Raduno: A Tale of Three Chefs
PROLOGUE
It is often said that good things come in threes, and that is certainly the case at Raduno, launching in July in Traverse City by the dream team triad of chefs Paul Carlson, Janene Silverman and Andrea Deibler.
With its broad palette of house-made pastas, pasta sauces, sausages, sandwiches and hearty salads, as well as a host of complementary comestibles—which customers can either sit down to eat or pick up to go—Raduno is hard to pin down to one definition. Call it a café/deli, call it a gastronomia (as Italophile Silverman does) or call it a restaurant-market hybrid (as the culinary industry dubs this new mixedformat concept). It doesn’t matter to your hosts. They just want you to walk, bike or drive to their inviting, casual neighborhood gathering place (the translation of Raduno from Italian is “gathering”) where, says Carlson, “We want to treat you like family. We want to feed you, because it’s what we like to do. We’re going to do our best to give you wholesome, great-tasting, handcrafted food in a warm, friendly atmosphere.”
The three chef-owners had each built their own solid culinary reputation long before they pooled their talents: Deibler as a butcher, Silverman as a pasta maker and Carlson as—to put it his way—“everything else.” While their inaugural menu leans toward Mediterranean influences, they make it clear that they will be adding other global—and regional—flavors into the mix as the mood or opportunity presents itself. Not surprising, considering that their combined experience and inspiration draws on training and travels in classrooms and kitchens across the country and around the globe.
“If we want to explore an area with a certain type of cuisine, we’ll dig into it,” says Carlson. “That’s what makes it fun and interesting.”
THE PLAYERS
While the members of this culinary trio are all virtuosos in their respective specialties, none of them is inclined to sing their own praises. “We all want and need encouragement from each other—we don’t have huge egos,” says Deibler. However, they freely give props to their colleague.
Carlson has nothing but admiration for Deibler and Silverman: “There was a time, a few years back, when Janene and Andrea both worked for me. And I was, like, ‘Wow, these two women are super skilled.’ Andrea is very good at what she does—I don’t think most people realize how good. If you had asked me a couple of years ago how I felt about bratwurst, I would have said, ‘Eh, they’re OK.’ But I remember the first time she made some for us, and I told her, ‘This literally changes the way I feel about bratwurst.’ And Janene is on that same high level with her knowledge of Italian food and pasta—and just her ability to make things happen. She owned her own trattoria in Oakland, California, for ten years. She knows what she’s doing.”

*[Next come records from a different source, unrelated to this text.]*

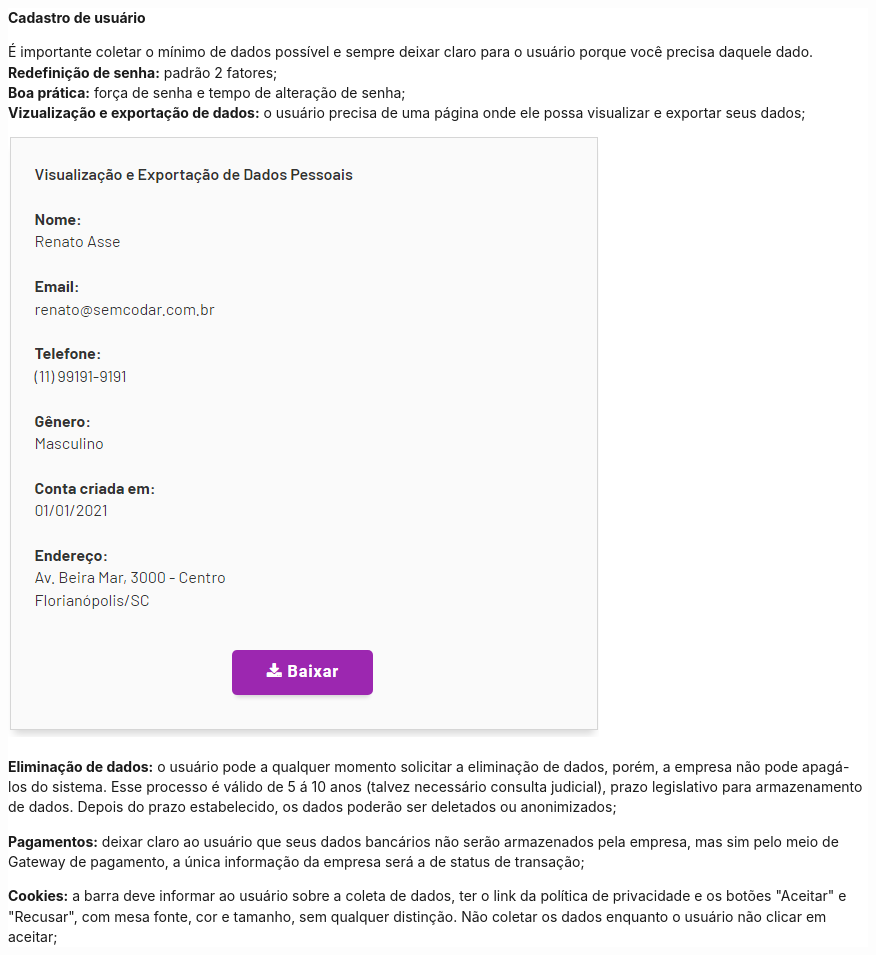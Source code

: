 **Cadastro de usuário**  

É importante coletar o mínimo de dados possível e sempre deixar claro para o usuário porque você precisa daquele dado.  
**Redefinição de senha:** padrão 2 fatores;  
**Boa prática:** força de senha e tempo de alteração de senha;  
**Vizualização e exportação de dados:** o usuário precisa de uma página onde ele possa visualizar e exportar seus dados;  

![Visualização e Exportação](Imagens/visualizacao_e_exportacao.PNG)

**Eliminação de dados:**  o usuário pode a qualquer momento solicitar a eliminação de dados, porém, a empresa não pode apagá-los do sistema. Esse processo é válido de 5 á 10 anos (talvez necessário consulta judicial), prazo legislativo para armazenamento de dados. Depois do prazo estabelecido, os dados poderão ser deletados ou anonimizados;

**Pagamentos:**  deixar claro ao usuário que seus dados bancários não serão armazenados pela empresa, mas sim pelo meio de Gateway de pagamento, a única informação da empresa será a de status de transação;

**Cookies:**  a barra deve informar ao usuário sobre a coleta de dados, ter o link da política de privacidade e os botões "Aceitar" e "Recusar", com mesa fonte, cor e tamanho, sem qualquer distinção. Não coletar os dados enquanto o usuário não clicar em aceitar;  
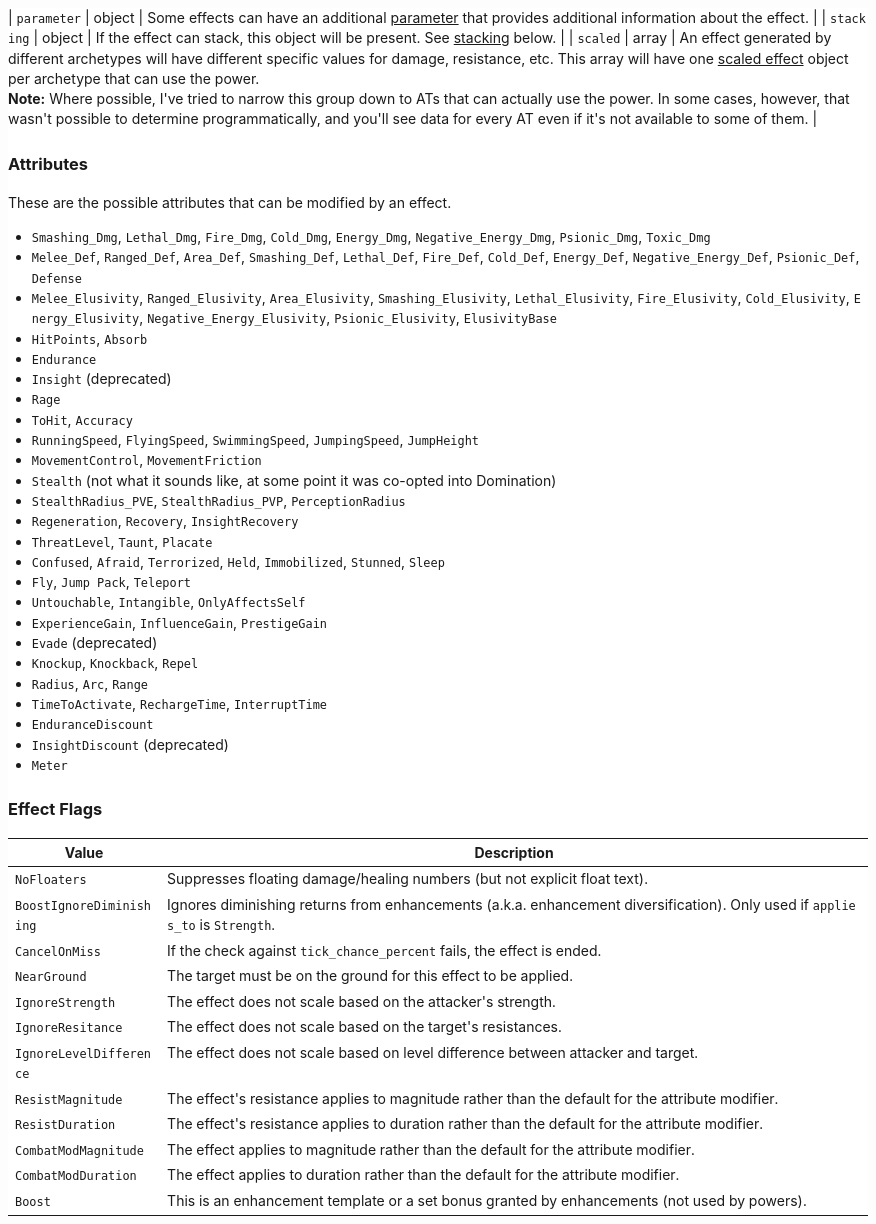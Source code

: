 | `parameter` | object | Some effects can have an additional [parameter](#parameters) that provides additional information about the effect. |
| `stacking` | object | If the effect can stack, this object will be present. See [stacking](#stacking) below. |
| `scaled` | array | An effect generated by different archetypes will have different specific values for damage, resistance, etc. This array will have one [scaled effect](#scaled-effects) object per archetype that can use the power. <br> **Note:** Where possible, I've tried to narrow this group down to ATs that can actually use the power. In some cases, however, that wasn't possible to determine programmatically, and you'll see data for every AT even if it's not available to some of them. |

### Attributes

These are the possible attributes that can be modified by an effect.

* `Smashing_Dmg`, `Lethal_Dmg`, `Fire_Dmg`, `Cold_Dmg`, `Energy_Dmg`, `Negative_Energy_Dmg`, `Psionic_Dmg`, `Toxic_Dmg`
* `Melee_Def`, `Ranged_Def`, `Area_Def`, `Smashing_Def`, `Lethal_Def`, `Fire_Def`, `Cold_Def`, `Energy_Def`, `Negative_Energy_Def`, `Psionic_Def`, `Defense`
* `Melee_Elusivity`, `Ranged_Elusivity`, `Area_Elusivity`, `Smashing_Elusivity`, `Lethal_Elusivity`, `Fire_Elusivity`, `Cold_Elusivity`, `Energy_Elusivity`, `Negative_Energy_Elusivity`, `Psionic_Elusivity`, `ElusivityBase`
* `HitPoints`, `Absorb`
* `Endurance`
* `Insight` (deprecated)
* `Rage`
* `ToHit`, `Accuracy`
* `RunningSpeed`, `FlyingSpeed`, `SwimmingSpeed`, `JumpingSpeed`, `JumpHeight`
* `MovementControl`, `MovementFriction`
* `Stealth` (not what it sounds like, at some point it was co-opted into Domination)
* `StealthRadius_PVE`, `StealthRadius_PVP`, `PerceptionRadius`
* `Regeneration`, `Recovery`, `InsightRecovery`
* `ThreatLevel`, `Taunt`, `Placate`
* `Confused`, `Afraid`, `Terrorized`, `Held`, `Immobilized`, `Stunned`, `Sleep`
* `Fly`, `Jump Pack`, `Teleport`
* `Untouchable`, `Intangible`, `OnlyAffectsSelf`
* `ExperienceGain`, `InfluenceGain`, `PrestigeGain`
* `Evade` (deprecated)
* `Knockup`, `Knockback`, `Repel`
* `Radius`, `Arc`, `Range`
* `TimeToActivate`, `RechargeTime`, `InterruptTime`
* `EnduranceDiscount`
* `InsightDiscount` (deprecated)
* `Meter`

### Effect Flags

| Value | Description |
| --- | --- |
| `NoFloaters` | Suppresses floating damage/healing numbers (but not explicit float text). |
| `BoostIgnoreDiminishing` | Ignores diminishing returns from enhancements (a.k.a. enhancement diversification). Only used if `applies_to` is `Strength`. |
| `CancelOnMiss` | If the check against `tick_chance_percent` fails, the effect is ended. |
| `NearGround` | The target must be on the ground for this effect to be applied. |
| `IgnoreStrength` | The effect does not scale based on the attacker's strength. |
| `IgnoreResitance` | The effect does not scale based on the target's resistances. |
| `IgnoreLevelDifference` | The effect does not scale based on level difference between attacker and target. |
| `ResistMagnitude` | The effect's resistance applies to magnitude rather than the default for the attribute modifier. |
| `ResistDuration`  | The effect's resistance applies to duration rather than the default for the attribute modifier. |
| `CombatModMagnitude` | The effect applies to magnitude rather than the default for the attribute modifier. |
| `CombatModDuration` | The effect applies to duration rather than the default for the attribute modifier. |
| `Boost` | This is an enhancement template or a set bonus granted by enhancements (not used by powers). |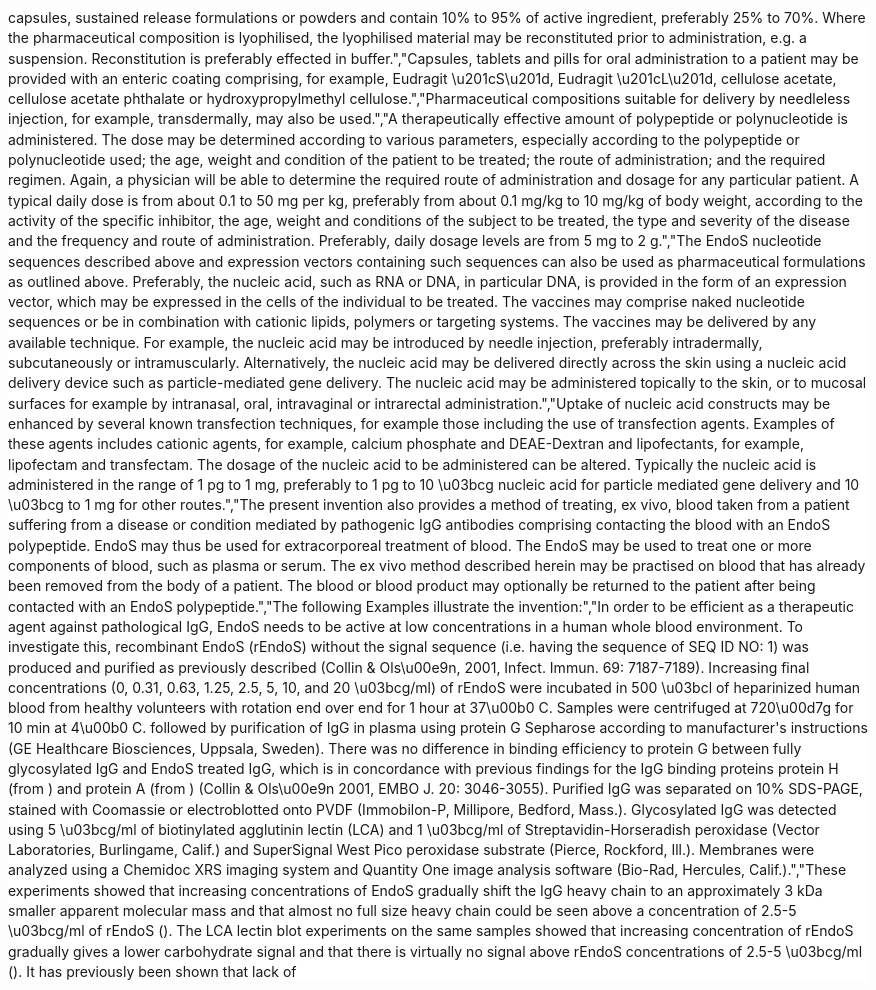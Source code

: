 capsules, sustained release formulations or powders and contain 10% to 95% of active ingredient, preferably 25% to 70%. Where the pharmaceutical composition is lyophilised, the lyophilised material may be reconstituted prior to administration, e.g. a suspension. Reconstitution is preferably effected in buffer.","Capsules, tablets and pills for oral administration to a patient may be provided with an enteric coating comprising, for example, Eudragit \u201cS\u201d, Eudragit \u201cL\u201d, cellulose acetate, cellulose acetate phthalate or hydroxypropylmethyl cellulose.","Pharmaceutical compositions suitable for delivery by needleless injection, for example, transdermally, may also be used.","A therapeutically effective amount of polypeptide or polynucleotide is administered. The dose may be determined according to various parameters, especially according to the polypeptide or polynucleotide used; the age, weight and condition of the patient to be treated; the route of administration; and the required regimen. Again, a physician will be able to determine the required route of administration and dosage for any particular patient. A typical daily dose is from about 0.1 to 50 mg per kg, preferably from about 0.1 mg\/kg to 10 mg\/kg of body weight, according to the activity of the specific inhibitor, the age, weight and conditions of the subject to be treated, the type and severity of the disease and the frequency and route of administration. Preferably, daily dosage levels are from 5 mg to 2 g.","The EndoS nucleotide sequences described above and expression vectors containing such sequences can also be used as pharmaceutical formulations as outlined above. Preferably, the nucleic acid, such as RNA or DNA, in particular DNA, is provided in the form of an expression vector, which may be expressed in the cells of the individual to be treated. The vaccines may comprise naked nucleotide sequences or be in combination with cationic lipids, polymers or targeting systems. The vaccines may be delivered by any available technique. For example, the nucleic acid may be introduced by needle injection, preferably intradermally, subcutaneously or intramuscularly. Alternatively, the nucleic acid may be delivered directly across the skin using a nucleic acid delivery device such as particle-mediated gene delivery. The nucleic acid may be administered topically to the skin, or to mucosal surfaces for example by intranasal, oral, intravaginal or intrarectal administration.","Uptake of nucleic acid constructs may be enhanced by several known transfection techniques, for example those including the use of transfection agents. Examples of these agents includes cationic agents, for example, calcium phosphate and DEAE-Dextran and lipofectants, for example, lipofectam and transfectam. The dosage of the nucleic acid to be administered can be altered. Typically the nucleic acid is administered in the range of 1 pg to 1 mg, preferably to 1 pg to 10 \u03bcg nucleic acid for particle mediated gene delivery and 10 \u03bcg to 1 mg for other routes.","The present invention also provides a method of treating, ex vivo, blood taken from a patient suffering from a disease or condition mediated by pathogenic IgG antibodies comprising contacting the blood with an EndoS polypeptide. EndoS may thus be used for extracorporeal treatment of blood. The EndoS may be used to treat one or more components of blood, such as plasma or serum. The ex vivo method described herein may be practised on blood that has already been removed from the body of a patient. The blood or blood product may optionally be returned to the patient after being contacted with an EndoS polypeptide.","The following Examples illustrate the invention:","In order to be efficient as a therapeutic agent against pathological IgG, EndoS needs to be active at low concentrations in a human whole blood environment. To investigate this, recombinant EndoS (rEndoS) without the signal sequence (i.e. having the sequence of SEQ ID NO: 1) was produced and purified as previously described (Collin & Ols\u00e9n, 2001, Infect. Immun. 69: 7187-7189). Increasing final concentrations (0, 0.31, 0.63, 1.25, 2.5, 5, 10, and 20 \u03bcg\/ml) of rEndoS were incubated in 500 \u03bcl of heparinized human blood from healthy volunteers with rotation end over end for 1 hour at 37\u00b0 C. Samples were centrifuged at 720\u00d7g for 10 min at 4\u00b0 C. followed by purification of IgG in plasma using protein G Sepharose according to manufacturer's instructions (GE Healthcare Biosciences, Uppsala, Sweden). There was no difference in binding efficiency to protein G between fully glycosylated IgG and EndoS treated IgG, which is in concordance with previous findings for the IgG binding proteins protein H (from ) and protein A (from ) (Collin & Ols\u00e9n 2001, EMBO J. 20: 3046-3055). Purified IgG was separated on 10% SDS-PAGE, stained with Coomassie or electroblotted onto PVDF (Immobilon-P, Millipore, Bedford, Mass.). Glycosylated IgG was detected using 5 \u03bcg\/ml of biotinylated agglutinin lectin (LCA) and 1 \u03bcg\/ml of Streptavidin-Horseradish peroxidase (Vector Laboratories, Burlingame, Calif.) and SuperSignal West Pico peroxidase substrate (Pierce, Rockford, Ill.). Membranes were analyzed using a Chemidoc XRS imaging system and Quantity One image analysis software (Bio-Rad, Hercules, Calif.).","These experiments showed that increasing concentrations of EndoS gradually shift the IgG heavy chain to an approximately 3 kDa smaller apparent molecular mass and that almost no full size heavy chain could be seen above a concentration of 2.5-5 \u03bcg\/ml of rEndoS (). The LCA lectin blot experiments on the same samples showed that increasing concentration of rEndoS gradually gives a lower carbohydrate signal and that there is virtually no signal above rEndoS concentrations of 2.5-5 \u03bcg\/ml (). It has previously been shown that lack of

“We’re all chefs and love to cook,” says Deibler, “but Paul and Janene are incredible. I can learn so much from both of them, and I think the food will be just that much better when we’re doing it as a group. Janene is a pasta maker and baker extraordinaire. And Paul wouldn’t want me saying this—he’ll say we’re all equal, and we are, as partners—but for me, he is the consummate chef. He has the vision for how dishes go together and he’s a phenomenal cook. I think he will be the glue that holds the whole concept together.”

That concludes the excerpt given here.